A dairy farmer and calf rearer on his family farm in Pirongia, Poole also works with Connecterra, a new artificial intelligence platform,
Agricultural consultant Braydon Schroder, 25, from Reporoa was named runner up.
Meanwhile, BNZ agribusiness partner and dry stock manager Stephen Brunskill, 26, from Hamilton City came in third.
Reflecting on the win, Poole says he’s excited for the next step and Grand Final preparation.
“That was my third go at a regional final so I was pretty keen to win it which was good to finally do it,” he says.
Poole’s wife, Emma Dangen, was an FMG Young Farmer of the Year Grand Finalist in 2019 and he says he’s hoping to pick her brains.
“Sheep is definitely a weakness for me being a dairy farmer,” he says.
“I’ll be doing a bit of study with Emma, she’ll have tips for me I’m sure having done it herself.”
Named as the fourth Grand Final qualifier, Poole will join Otago Southland’s Alex Field, Tasman’s Jonny Brown and Aorangi’s Tom Adkins in Whangarei in July.
“I did watch the head to heads and they looked like there was plenty of skill there so it will pretty tough competition,” he says.
The contest is based on four pillars – agri-skills, agri-business, agri-sports and agri-knowledge.
New Zealand Young Farmers chief executive Lynda Coppermith says the stakes for the 2022 competition were incredibly high as this marks the third contest season marred by the Covid-19 pandemic.

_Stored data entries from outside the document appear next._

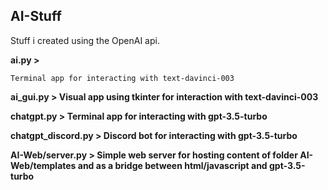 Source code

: **AI-Stuff**
---
Stuff i created using the OpenAI api.

**ai.py >**

```Terminal app for interacting with text-davinci-003```

**ai_gui.py > Visual app using tkinter for interaction with text-davinci-003**

**chatgpt.py > Terminal app for interacting with gpt-3.5-turbo**

**chatgpt_discord.py > Discord bot for interacting with gpt-3.5-turbo**

**AI-Web/server.py > Simple web server for hosting content of folder AI-Web/templates and as a bridge between html/javascript and gpt-3.5-turbo**
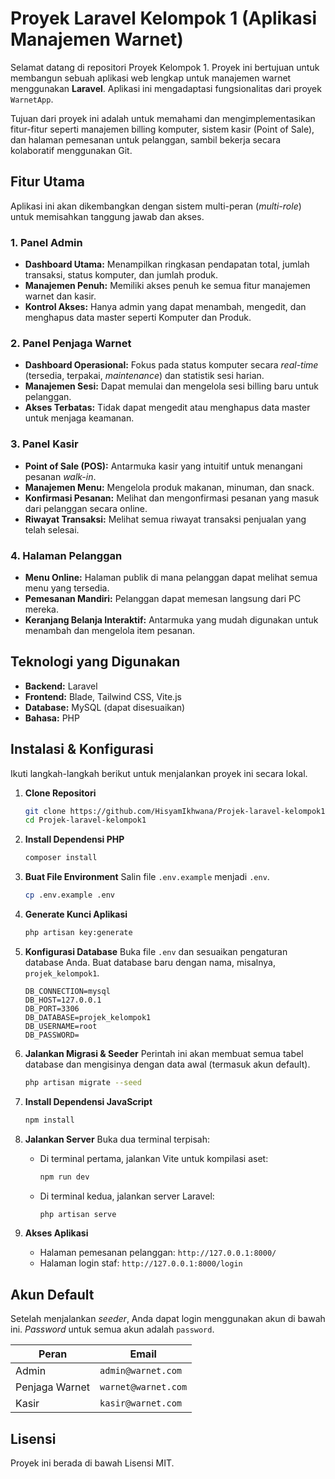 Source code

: # Proyek Laravel Kelompok 1 (Aplikasi Manajemen Warnet)

Selamat datang di repositori Proyek Kelompok 1. Proyek ini bertujuan untuk membangun sebuah aplikasi web lengkap untuk manajemen warnet menggunakan **Laravel**. Aplikasi ini mengadaptasi fungsionalitas dari proyek `WarnetApp`.

Tujuan dari proyek ini adalah untuk memahami dan mengimplementasikan fitur-fitur seperti manajemen billing komputer, sistem kasir (Point of Sale), dan halaman pemesanan untuk pelanggan, sambil bekerja secara kolaboratif menggunakan Git.

## Fitur Utama

Aplikasi ini akan dikembangkan dengan sistem multi-peran (*multi-role*) untuk memisahkan tanggung jawab dan akses.

### 1. Panel Admin
- **Dashboard Utama:** Menampilkan ringkasan pendapatan total, jumlah transaksi, status komputer, dan jumlah produk.
- **Manajemen Penuh:** Memiliki akses penuh ke semua fitur manajemen warnet dan kasir.
- **Kontrol Akses:** Hanya admin yang dapat menambah, mengedit, dan menghapus data master seperti Komputer dan Produk.

### 2. Panel Penjaga Warnet
- **Dashboard Operasional:** Fokus pada status komputer secara *real-time* (tersedia, terpakai, *maintenance*) dan statistik sesi harian.
- **Manajemen Sesi:** Dapat memulai dan mengelola sesi billing baru untuk pelanggan.
- **Akses Terbatas:** Tidak dapat mengedit atau menghapus data master untuk menjaga keamanan.

### 3. Panel Kasir
- **Point of Sale (POS):** Antarmuka kasir yang intuitif untuk menangani pesanan *walk-in*.
- **Manajemen Menu:** Mengelola produk makanan, minuman, dan snack.
- **Konfirmasi Pesanan:** Melihat dan mengonfirmasi pesanan yang masuk dari pelanggan secara online.
- **Riwayat Transaksi:** Melihat semua riwayat transaksi penjualan yang telah selesai.

### 4. Halaman Pelanggan
- **Menu Online:** Halaman publik di mana pelanggan dapat melihat semua menu yang tersedia.
- **Pemesanan Mandiri:** Pelanggan dapat memesan langsung dari PC mereka.
- **Keranjang Belanja Interaktif:** Antarmuka yang mudah digunakan untuk menambah dan mengelola item pesanan.

## Teknologi yang Digunakan

- **Backend:** Laravel
- **Frontend:** Blade, Tailwind CSS, Vite.js
- **Database:** MySQL (dapat disesuaikan)
- **Bahasa:** PHP

## Instalasi & Konfigurasi

Ikuti langkah-langkah berikut untuk menjalankan proyek ini secara lokal.

1.  **Clone Repositori**
    ```bash
    git clone https://github.com/HisyamIkhwana/Projek-laravel-kelompok1.git
    cd Projek-laravel-kelompok1
    ```

2.  **Install Dependensi PHP**
    ```bash
    composer install
    ```

3.  **Buat File Environment**
    Salin file `.env.example` menjadi `.env`.
    ```bash
    cp .env.example .env
    ```

4.  **Generate Kunci Aplikasi**
    ```bash
    php artisan key:generate
    ```

5.  **Konfigurasi Database**
    Buka file `.env` dan sesuaikan pengaturan database Anda. Buat database baru dengan nama, misalnya, `projek_kelompok1`.
    ```env
    DB_CONNECTION=mysql
    DB_HOST=127.0.0.1
    DB_PORT=3306
    DB_DATABASE=projek_kelompok1
    DB_USERNAME=root
    DB_PASSWORD=
    ```

6.  **Jalankan Migrasi & Seeder**
    Perintah ini akan membuat semua tabel database dan mengisinya dengan data awal (termasuk akun default).
    ```bash
    php artisan migrate --seed
    ```

7.  **Install Dependensi JavaScript**
    ```bash
    npm install
    ```

8.  **Jalankan Server**
    Buka dua terminal terpisah:
    - Di terminal pertama, jalankan Vite untuk kompilasi aset:
      ```bash
      npm run dev
      ```
    - Di terminal kedua, jalankan server Laravel:
      ```bash
      php artisan serve
      ```

9.  **Akses Aplikasi**
    - Halaman pemesanan pelanggan: `http://127.0.0.1:8000/`
    - Halaman login staf: `http://127.0.0.1:8000/login`

## Akun Default

Setelah menjalankan *seeder*, Anda dapat login menggunakan akun di bawah ini. *Password* untuk semua akun adalah `password`.

| Peran            | Email                 |
| ---------------- | --------------------- |
| Admin            | `admin@warnet.com`    |
| Penjaga Warnet   | `warnet@warnet.com`   |
| Kasir            | `kasir@warnet.com`    |

## Lisensi

Proyek ini berada di bawah Lisensi MIT.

“Entries for FMG Young Farmer of the Year were up 30% this year despite the uncertainty of COVID which is credit to all our amazing volunteers, members, sponsors and staff who put this contest together,” Coppersmith says.
“My gratitude for everyone’s efforts extends beyond words and I am really proud to see how everyone has worked together to deliver another season, to pivot and adapt to new challenges including the red light framework.”
“The calibre of competitors at each Regional Final is the highest I have seen it and is an extraordinary showcase of the skills and knowledge needed to be involved in the primary industries in this day and age.”
“Our competitors represent the full diversity of the primary industries and the array of opportunities available and goes to show that New Zealand Young Farmers’ members really are the best and brightest,” she says.